§ Supplied material
┏━━
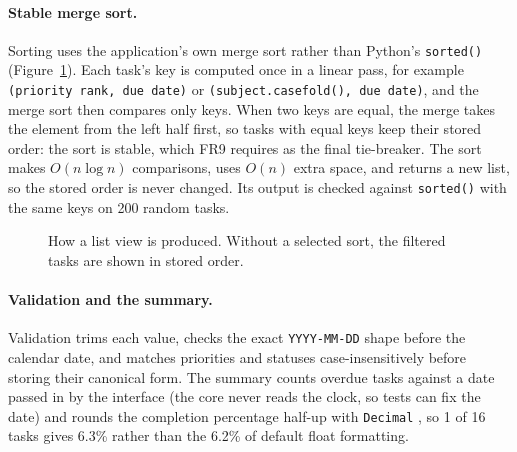 \documentclass[11pt,a4paper]{article}
\newcommand{\code}[1]{\texttt{#1}}
\begin{document}
\paragraph{Stable merge sort.} Sorting uses the application's own merge sort
rather than Python's \code{sorted()} (Figure~\ref{fig:pipeline}). Each task's
key is computed once in a linear pass, for example
\code{(priority rank, due date)} or \code{(subject.casefold(), due date)},
and the merge sort then compares only keys. When two keys are equal, the merge
takes the element from the left half first, so tasks with equal keys keep
their stored order: the sort is stable, which FR9 requires as the final
tie-breaker. The sort makes $O(n \log n)$ comparisons, uses $O(n)$ extra space,
and returns a new list, so the stored order is never changed. Its output is
checked against \code{sorted()} with the same keys on 200 random tasks.

\begin{figure}[ht]
\centering
{}
\caption{How a list view is produced. Without a selected sort, the filtered
tasks are shown in stored order.}
\label{fig:pipeline}
\end{figure}

\paragraph{Validation and the summary.} Validation trims each value, checks
the exact \code{YYYY-MM-DD} shape before the calendar date, and matches
priorities and statuses case-insensitively before storing their canonical
form. The summary counts overdue tasks against a date passed in by the
interface (the core never reads the clock, so tests can fix the date) and
rounds the completion percentage half-up with \code{Decimal}
\parencite{python-decimal}, so 1 of 16
tasks gives 6.3\% rather than the 6.2\% of default float formatting.
\end{document}
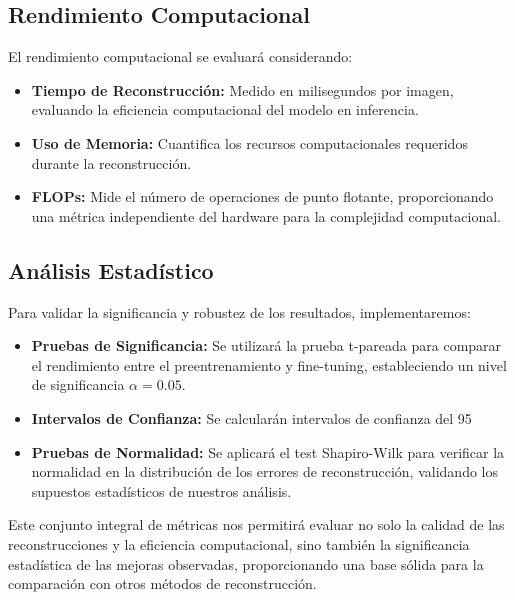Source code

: \subsection{Rendimiento Computacional}
El rendimiento computacional se evaluará considerando:

\begin{itemize}
    \item \textbf{Tiempo de Reconstrucción:} Medido en milisegundos por imagen, evaluando la eficiencia computacional del modelo en inferencia.
    
    \item \textbf{Uso de Memoria:} Cuantifica los recursos computacionales requeridos durante la reconstrucción.
    
    \item \textbf{FLOPs:} Mide el número de operaciones de punto flotante, proporcionando una métrica independiente del hardware para la complejidad computacional.
\end{itemize}

\subsection{Análisis Estadístico}
Para validar la significancia y robustez de los resultados, implementaremos:

\begin{itemize}
    \item \textbf{Pruebas de Significancia:} Se utilizará la prueba t-pareada para comparar el rendimiento entre el preentrenamiento y fine-tuning, estableciendo un nivel de significancia $\alpha = 0.05$.
    
    \item \textbf{Intervalos de Confianza:} Se calcularán intervalos de confianza del 95%
    
    \item \textbf{Pruebas de Normalidad:} Se aplicará el test Shapiro-Wilk para verificar la normalidad en la distribución de los errores de reconstrucción, validando los supuestos estadísticos de nuestros análisis.
\end{itemize}

Este conjunto integral de métricas nos permitirá evaluar no solo la calidad de las reconstrucciones y la eficiencia computacional, sino también la significancia estadística de las mejoras observadas, proporcionando una base sólida para la comparación con otros métodos de reconstrucción.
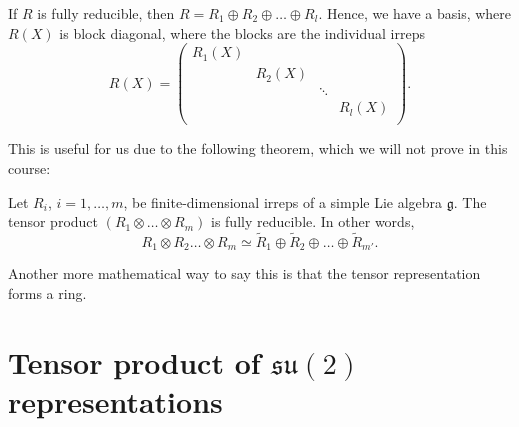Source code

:If $R$ is fully reducible, then $R = R_1 \oplus R_2 \oplus \dots \oplus R_l$.
Hence, we have a basis, where $R(X)$ is block diagonal, where the blocks are the individual irreps
\begin{equation}
  R(X) = 
  \begin{pmatrix}
    R_1(X) &  &  &  \\
	   & R_2(X) &  &  \\
    &  & \ddots &  \\
    &  &  & R_l(X) \\
  \end{pmatrix}.
\end{equation}

This is useful for us due to the following theorem, which we will not prove in this course:
\begin{theorem}[]
  Let $R_i$, $i = 1, \dots, m$, be finite-dimensional irreps of a simple Lie algebra $\mathfrak{g}$. The tensor product $(R_1 \otimes \dots \otimes R_m)$ is fully reducible.
  In other words,
  \begin{equation}
    R_1 \otimes R_2 \dots \otimes R_m \simeq \widetilde{R}_1 \oplus \widetilde{R}_2 \oplus \dots \oplus \widetilde{ R}_{m'}.
  \end{equation}
\end{theorem}
\begin{leftbar}
  \begin{remark}
    Another more mathematical way to say this is that the tensor representation forms a ring.
  \end{remark}
\end{leftbar}

\section{Tensor product of \texorpdfstring{$\mathfrak{su}(2)$}{the Lie algebra of SU(2)} representations}%
\label{sec:tensor_product_of_su2_reps}


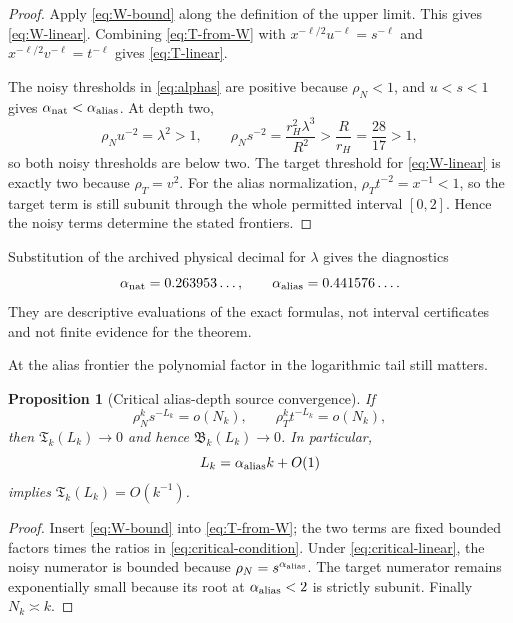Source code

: \documentclass[11pt]{article}
\newtheorem{proposition}[theorem]{Proposition}
\theoremstyle{remark}
\begin{document}
\begin{proof}
Apply \eqref{eq:W-bound} along the definition of the upper limit.  This gives
\eqref{eq:W-linear}.  Combining \eqref{eq:T-from-W} with
$x^{-\ell/2}u^{-\ell}=s^{-\ell}$ and
$x^{-\ell/2}v^{-\ell}=t^{-\ell}$ gives \eqref{eq:T-linear}.

The noisy thresholds in \eqref{eq:alphas} are positive because
$\rho_N<1$, and $u<s<1$ gives
$\alpha_{\rm nat}<\alpha_{\rm alias}$.  At depth two,
\[
 \rho_Nu^{-2}=\lambda^2>1,
 \qquad
 \rho_Ns^{-2}=\frac{r_H^2\lambda^3}{R^2}
 >\frac{R}{r_H}=\frac{28}{17}>1,
\]
so both noisy thresholds are below two.  The target threshold for
\eqref{eq:W-linear} is exactly two because $\rho_T=v^2$.  For the alias
normalization, $\rho_Tt^{-2}=x^{-1}<1$, so the target term is still subunit
through the whole permitted interval $[0,2]$.  Hence the noisy terms determine
the stated frontiers.
\end{proof}

Substitution of the archived physical decimal for $\lambda$ gives the
diagnostics
\[
 \alpha_{\rm nat}=0.263953\ldots,
 \qquad \alpha_{\rm alias}=0.441576\ldots.
\]
They are descriptive evaluations of the exact formulas, not interval
certificates and not finite evidence for the theorem.

At the alias frontier the polynomial factor in the logarithmic tail still
matters.

\begin{proposition}[Critical alias-depth source convergence]
\label{prop:critical}
If
\begin{equation}\label{eq:critical-condition}
 \rho_N^ks^{-L_k}=o(N_k),
 \qquad \rho_T^kt^{-L_k}=o(N_k),
\end{equation}
then $\mathfrak T_k(L_k)\to0$ and hence
$\mathfrak B_k(L_k)\to0$.  In particular,
\begin{equation}\label{eq:critical-linear}
 L_k=\alpha_{\rm alias}k+O(1)
\end{equation}
implies $\mathfrak T_k(L_k)=O(k^{-1})$.
\end{proposition}

\begin{proof}
Insert \eqref{eq:W-bound} into \eqref{eq:T-from-W}; the two terms are fixed
bounded factors times the ratios in \eqref{eq:critical-condition}.  Under
\eqref{eq:critical-linear}, the noisy numerator is bounded because
$\rho_N=s^{\alpha_{\rm alias}}$.  The target numerator remains exponentially
small because its root at $\alpha_{\rm alias}<2$ is strictly subunit.
Finally $N_k\asymp k$.
\end{proof}
\end{document}
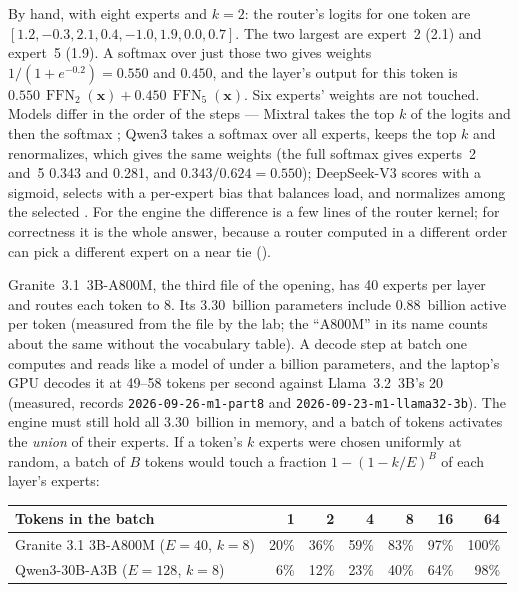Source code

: By hand, with eight experts and $k = 2$: the router's logits for one token are
$[1.2, -0.3, 2.1, 0.4, -1.0, 1.9, 0.0, 0.7]$. The two largest are expert~2
(2.1) and expert~5 (1.9). A softmax over just those two gives weights
$1/(1 + e^{-0.2}) = 0.550$ and $0.450$, and the layer's output for this token
is $0.550\,\operatorname{FFN}_2(\mathbf{x}) + 0.450\,\operatorname{FFN}_5(\mathbf{x})$.
Six experts' weights are not touched. Models differ in the order of the
steps --- Mixtral takes the top $k$ of the logits and then the softmax
\cite{jiang2024mixtral}; Qwen3 takes a softmax over all experts, keeps the top
$k$ and renormalizes, which gives the same weights (the full softmax gives
experts~2 and~5 0.343 and 0.281, and $0.343/0.624 = 0.550$); DeepSeek-V3 scores
with a sigmoid, selects with a per-expert bias that balances load, and
normalizes among the selected \cite{deepseek2024v3}. For the engine the
difference is a few lines of the router kernel; for correctness it is the whole
answer, because a router computed in a different order can pick a different
expert on a near tie ().

Granite~3.1~3B-A800M, the third file of the opening, has 40 experts per layer
and routes each token to 8. Its 3.30~billion parameters include 0.88~billion
active per token (measured from the file by the lab; the ``A800M'' in its name
counts about the same without the vocabulary table). A decode step at batch one
computes and reads like a model of under a billion parameters, and the laptop's
GPU decodes it at 49--58 tokens per second against Llama~3.2~3B's 20 (measured,
records \texttt{2026-09-26-m1-part8} and \texttt{2026-09-23-m1-llama32-3b}).
The engine must still hold all 3.30~billion in memory, and a batch of tokens
activates the \emph{union} of their experts. If a token's $k$ experts were
chosen uniformly at random, a batch of $B$ tokens would touch a fraction
$1 - (1 - k/E)^B$ of each layer's experts:

\begin{center}\small
\begin{tabular}{@{}lrrrrrr@{}}
\toprule
Tokens in the batch & 1 & 2 & 4 & 8 & 16 & 64 \\
\midrule
Granite 3.1 3B-A800M ($E = 40$, $k = 8$) & 20\% & 36\% & 59\% & 83\% & 97\% & 100\% \\
Qwen3-30B-A3B ($E = 128$, $k = 8$) & 6\% & 12\% & 23\% & 40\% & 64\% & 98\% \\
\bottomrule
\end{tabular}
\end{center}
┗━━
§ Work to be completed
From the records above, repeat exactly the lines from the one with "with a sigmoid, selects" through the one with "difference is a", both included.

§ Task response
with a sigmoid, selects with a per-expert bias that balances load, and
normalizes among the selected \cite{deepseek2024v3}. For the engine the
difference is a few lines of the router kernel; for correctness it is the whole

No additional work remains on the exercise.